Ketika melihat Fian telah berada di depan ruang guru, Andira pun mempercepat langkahnya. Ia langsung menarik Fian ke samping ruang guru. Saat berada di samping ruang guru, Andira menunduk sambil mengatur nafasnya yang tak beraturan karena lari tadi.
" Ada apa denganmu?" Kata Fian datar.
" Kau yang ada apa?!" Bentak Andira membuat Fian sedikit terkejut.
Andira menatap Fian dengan kesal. Saat menyadari kalau tangannya masih menggengam Fian, ia langsung menghempas tangan Fian dengan kasar. (author: yang megang siapa, yang kesal siapa)
" Apa benar kau mau keluar dari perwakilan pelajar itu?"
" Itu bukan urusanmu" Kata Fian, dingin.
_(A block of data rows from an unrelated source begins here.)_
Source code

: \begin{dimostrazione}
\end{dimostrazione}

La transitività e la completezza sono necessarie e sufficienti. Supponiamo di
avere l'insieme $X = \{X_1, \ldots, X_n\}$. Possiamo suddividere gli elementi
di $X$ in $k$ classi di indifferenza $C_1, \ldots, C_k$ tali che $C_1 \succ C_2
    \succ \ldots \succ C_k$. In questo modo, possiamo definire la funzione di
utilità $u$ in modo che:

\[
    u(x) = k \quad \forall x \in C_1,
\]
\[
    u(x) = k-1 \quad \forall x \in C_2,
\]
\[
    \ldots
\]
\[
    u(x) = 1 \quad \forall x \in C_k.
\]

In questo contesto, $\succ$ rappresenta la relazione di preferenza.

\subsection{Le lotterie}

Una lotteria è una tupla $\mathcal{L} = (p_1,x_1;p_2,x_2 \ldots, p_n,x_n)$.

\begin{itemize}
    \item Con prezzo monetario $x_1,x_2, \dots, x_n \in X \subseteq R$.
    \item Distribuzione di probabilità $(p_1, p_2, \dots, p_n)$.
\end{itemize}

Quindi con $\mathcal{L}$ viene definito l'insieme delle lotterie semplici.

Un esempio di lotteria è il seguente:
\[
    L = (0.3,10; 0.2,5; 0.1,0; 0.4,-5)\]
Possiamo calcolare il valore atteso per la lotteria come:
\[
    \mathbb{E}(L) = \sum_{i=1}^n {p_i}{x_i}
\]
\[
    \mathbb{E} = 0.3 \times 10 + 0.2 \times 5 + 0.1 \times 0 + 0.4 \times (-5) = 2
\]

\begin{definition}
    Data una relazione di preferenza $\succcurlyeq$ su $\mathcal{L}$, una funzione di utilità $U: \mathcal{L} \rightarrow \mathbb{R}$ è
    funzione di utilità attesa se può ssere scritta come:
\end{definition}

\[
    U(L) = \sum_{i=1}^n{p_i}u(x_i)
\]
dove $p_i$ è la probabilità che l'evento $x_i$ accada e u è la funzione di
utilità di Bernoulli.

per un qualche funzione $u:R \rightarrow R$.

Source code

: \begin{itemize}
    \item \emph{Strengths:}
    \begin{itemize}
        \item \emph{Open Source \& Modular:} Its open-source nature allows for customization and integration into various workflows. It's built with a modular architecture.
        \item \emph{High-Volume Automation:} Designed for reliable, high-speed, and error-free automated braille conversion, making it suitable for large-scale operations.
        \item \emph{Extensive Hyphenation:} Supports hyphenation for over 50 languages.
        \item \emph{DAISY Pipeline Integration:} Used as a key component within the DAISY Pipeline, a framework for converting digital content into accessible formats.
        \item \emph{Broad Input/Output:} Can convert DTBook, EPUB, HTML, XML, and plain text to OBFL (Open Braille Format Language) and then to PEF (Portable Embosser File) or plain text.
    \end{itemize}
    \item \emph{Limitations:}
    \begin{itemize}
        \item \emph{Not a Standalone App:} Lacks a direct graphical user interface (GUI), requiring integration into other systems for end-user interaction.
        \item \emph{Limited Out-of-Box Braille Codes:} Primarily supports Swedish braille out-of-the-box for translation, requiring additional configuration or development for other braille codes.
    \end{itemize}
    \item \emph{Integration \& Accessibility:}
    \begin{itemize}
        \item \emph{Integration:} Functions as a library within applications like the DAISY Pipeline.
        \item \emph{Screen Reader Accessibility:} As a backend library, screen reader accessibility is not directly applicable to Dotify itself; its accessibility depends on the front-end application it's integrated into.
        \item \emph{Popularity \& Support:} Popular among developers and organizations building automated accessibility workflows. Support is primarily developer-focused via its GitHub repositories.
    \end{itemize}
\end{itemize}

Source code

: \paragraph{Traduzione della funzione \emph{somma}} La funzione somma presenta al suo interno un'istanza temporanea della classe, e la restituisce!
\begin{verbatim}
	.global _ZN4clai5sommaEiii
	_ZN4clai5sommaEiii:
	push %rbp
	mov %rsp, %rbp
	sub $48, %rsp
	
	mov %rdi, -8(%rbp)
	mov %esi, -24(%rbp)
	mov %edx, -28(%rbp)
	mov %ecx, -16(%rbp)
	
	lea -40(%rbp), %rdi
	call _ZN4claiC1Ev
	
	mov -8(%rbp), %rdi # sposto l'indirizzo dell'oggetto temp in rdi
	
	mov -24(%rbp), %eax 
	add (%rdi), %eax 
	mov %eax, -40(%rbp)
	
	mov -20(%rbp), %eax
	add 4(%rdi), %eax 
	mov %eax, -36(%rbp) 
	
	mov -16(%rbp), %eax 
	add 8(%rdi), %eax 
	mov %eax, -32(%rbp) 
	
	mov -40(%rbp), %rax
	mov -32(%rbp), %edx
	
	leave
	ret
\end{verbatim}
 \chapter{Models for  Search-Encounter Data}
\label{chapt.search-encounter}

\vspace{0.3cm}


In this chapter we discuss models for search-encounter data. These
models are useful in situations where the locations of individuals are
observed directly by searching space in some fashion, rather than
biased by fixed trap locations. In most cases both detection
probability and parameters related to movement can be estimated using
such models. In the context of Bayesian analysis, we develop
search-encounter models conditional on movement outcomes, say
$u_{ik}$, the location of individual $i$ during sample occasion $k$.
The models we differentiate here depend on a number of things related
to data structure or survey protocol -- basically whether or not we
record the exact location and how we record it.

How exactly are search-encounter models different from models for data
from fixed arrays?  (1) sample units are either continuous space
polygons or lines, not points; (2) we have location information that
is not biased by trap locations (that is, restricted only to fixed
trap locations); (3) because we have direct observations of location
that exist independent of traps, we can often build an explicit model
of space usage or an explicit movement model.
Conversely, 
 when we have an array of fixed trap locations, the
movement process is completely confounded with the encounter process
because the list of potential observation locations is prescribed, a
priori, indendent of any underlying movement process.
Membuat Andira ingin menggetok kepalanya sekarang juga.
" Kau ingin mengulang kesalahan lagi? Seperti yang kau lakukan saat olimpiade fisika" Kata Andira membuat Fian terdiam.
" Aku tahu. Sampai saat ini kau masih menyesali itu" Fian masih terdiam mendengar kata-kata Andira.
" Kau tahu, kan? Jika kali ini kau mengundurkan diri lagi. Sekolah mungkin tidak akan pernah lagi memberimu kesempatan mewakili sekolah ini lagi. Kau juga mungkin akan dikeluarkan dari perwakilan pelajar itu untuk selamanya"
" Tidak masalah bagiku. Lagipula sebentar lagi kita juga akan tamat" Kata Fian membuat Andira makin kesal.
" Kau pikir Fika bahagia melihatmu seperti ini?" Bentak Andira tanpa sadar.
Fian yang tadi berusaha untuk tak melihat Andira, kini menatap Andira. Andira tampak menghela nafas, berusaha menahan amarahnya.
" Apa kau tahu, apa yang selama ini Fika rasakan karena perbuatanmu yang seperti ini?"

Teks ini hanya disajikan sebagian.